Arriving at a formal diagnosis involves taking several factors into account, including clinical history, presenting symptoms/examination findings, and laboratory testing. Regarding clinical history, PG is rarely an isolated occurrence, PG occurs most often in the setting of a pre-existing autoimmune disorder, such as Crohn's disease, rheumatoid arthritis, or multiple myeloma [4]. One recent paper even reported the condition in a patient with autoimmune hepatitis [5]. The patient might also report a history of ulcerative lesions on the lower extremities that were both incited and exacerbated by minor injury, such as a mosquito bite or a rosebush thorn-prick, a process known as pathergy. Unfortunately for patients, PG lesions are often mistakenly identified as bacterial abscesses, and are subsequently incised and drained. These surgeries, while minor, involve trauma to the skin, and can worsen patients' already-disfiguring lesions. Providers therefore, should be thorough in asking if a patient suspected of having PG has ever undergone surgical instrumentation to his or her lesions, and whether or not surgery led to new or bigger lesions in the same area. Following a detailed history and physical exam, patients should undergo biopsy of their lesions.

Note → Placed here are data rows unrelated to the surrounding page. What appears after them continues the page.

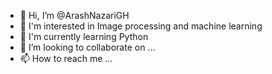 - 👋 Hi, I’m @ArashNazariGH
- 👀 I'm interested in Image processing and machine learning
- 🌱 I'm currently learning Python
- 💞️ I’m looking to collaborate on ...
- 📫 How to reach me ...

<!---
ArashNazariGH/ArashNazariGH is a ✨ special ✨ repository because its `README.md` (this file) appears on your GitHub profile.
You can click the Preview link to take a look at your changes.
--->
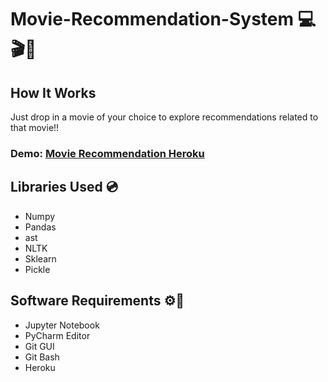 # Movie-Recommendation-System 💻🎬🎥

## How It Works

Just drop in a movie of your choice to explore recommendations related to that movie!!
### Demo: [Movie Recommendation Heroku](https://movierecommendation-sys-jeev.herokuapp.com/)

## Libraries Used 💿

* Numpy
* Pandas
* ast
* NLTK
* Sklearn
* Pickle


## Software Requirements ⚙🔧

* Jupyter Notebook
* PyCharm Editor
* Git GUI
* Git Bash
* Heroku 
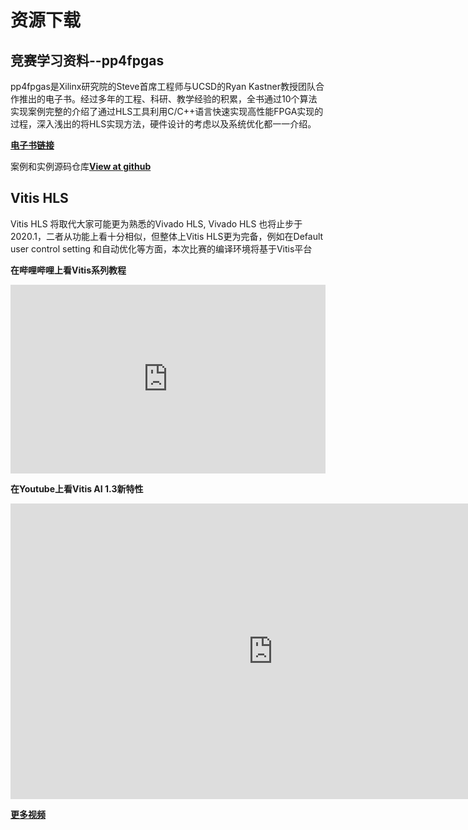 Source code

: # 资源下载

## 竞赛学习资料--pp4fpgas

pp4fpgas是Xilinx研究院的Steve首席工程师与UCSD的Ryan Kastner教授团队合作推出的电子书。经过多年的工程、科研、教学经验的积累，全书通过10个算法实现案例完整的介绍了通过HLS工具利用C/C++语言快速实现高性能FPGA实现的过程，深入浅出的将HLS实现方法，硬件设计的考虑以及系统优化都一一介绍。

[**电子书链接**](https://xupsh.gitbook.io/pp4fpgas-cn/readme/readme)

案例和实例源码仓库<a class="buttons github" href="https://github.com/xupsh/pp4fpgas-cn-hls"><b>View at github</b></a>

## Vitis HLS 

Vitis HLS 将取代大家可能更为熟悉的Vivado HLS, Vivado HLS 也将止步于2020.1，二者从功能上看十分相似，但整体上Vitis HLS更为完备，例如在Default user control setting 和自动优化等方面，本次比赛的编译环境将基于Vitis平台

**在哔哩哔哩上看Vitis系列教程**
<div style="position: relative; padding: 30% 45%;">
<iframe style="position: absolute; width: 100%; height: 100%; left: 0; top: 0;" src="https://player.bilibili.com/player.html?cid=211965422&aid=753816989&page=1&as_wide=1&high_quality=1&danmaku=0" frameborder="no" scrolling="no"></iframe>
</div>

**在Youtube上看Vitis AI 1.3新特性**
<iframe width="840" height="473" src="https://www.youtube.com/embed/T4HaM2QONw8" title="YouTube video player" frameborder="0" allow="accelerometer; autoplay; clipboard-write; encrypted-media; gyroscope; picture-in-picture" allowfullscreen></iframe>
                  
[**更多视频**](https://www.youtube.com/watch?v=T4HaM2QONw8&list=PLRr5m7hDN9TI_TbwWxNuzHUUqR-P1Piq6) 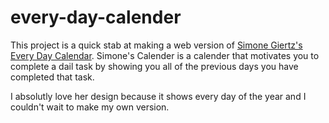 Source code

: # every-day-calender

This project is a quick stab at making a web version of [Simone Giertz's Every Day Calendar](https://www.kickstarter.com/projects/simonegiertz/the-every-day-calendar).  Simone's Calender is a calender that motivates you to complete a dail task by showing you all of the previous days you have completed that task.

I absolutly love her design because it shows every day of the year and I couldn't wait to make my own version.
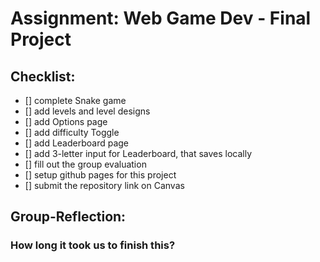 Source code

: # Assignment: Web Game Dev - Final Project

## Checklist:
- [] complete Snake game
- [] add levels and level designs
- [] add Options page
- [] add difficulty Toggle
- [] add Leaderboard page
- [] add 3-letter input for Leaderboard, that saves locally
- [] fill out the group evaluation
- [] setup github pages for this project
- [] submit the repository link on Canvas


## Group-Reflection:


### How long it took us to finish this?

Although a relative contraindication because of the potential for PG exacerbation, the benefit of early diagnosis and management outweighs the risk of surgery. Biopsy in PG will show a neutrophil-rich lesion involving multiple skin layers, with or without the added presence of microabcesses.

The treatment of PG begins with immunosuppressive therapy, which is widely considered an effective means of symptom reduction, and should be employed to reduce ulcer growth and associated pain. What is not accepted, universally, however, is the best first-line treatment. Seeking to address this issue, researchers in 2015 published a study comparing the effects of cyclosporine and prednisolone on PG management. Using various clinical parameters, such as speed of healing, resolution of inflammation and self-reported pain, the study comparatively evaluated 112 total patients, 59 of whom received cyclosporine and 53 patients received prednisolone. Researchers ultimately found that cyclosporine and prednisolone did not produce a significant difference in clinical outcome, and that selection of initial therapy in PG would be better made based on the side effect profiles of each drug [6]. Other treatments for PG, such as interleukin-1 (IL-1) inhibitors, have also proven to have promising reduction in disease [7]. The concept behind IL-1 inhibitors is based on the autoimmune pathophysiology of genetic PG, whereby a defect affecting the NLRP3 zone of the inflammasome causes an abnormal secretion of IL-1, resulting in the classic clinical manifestations of the condition (i.e. recurrent, non-healing ulcerative lesions of the lower extremities). IL-1 inhibitors [8]. Overall, while there is no standardized treatment regimen for PG, providers should be aware of the options that do exist, and to select therapy based on both proven efficacy and known side-effect profiles.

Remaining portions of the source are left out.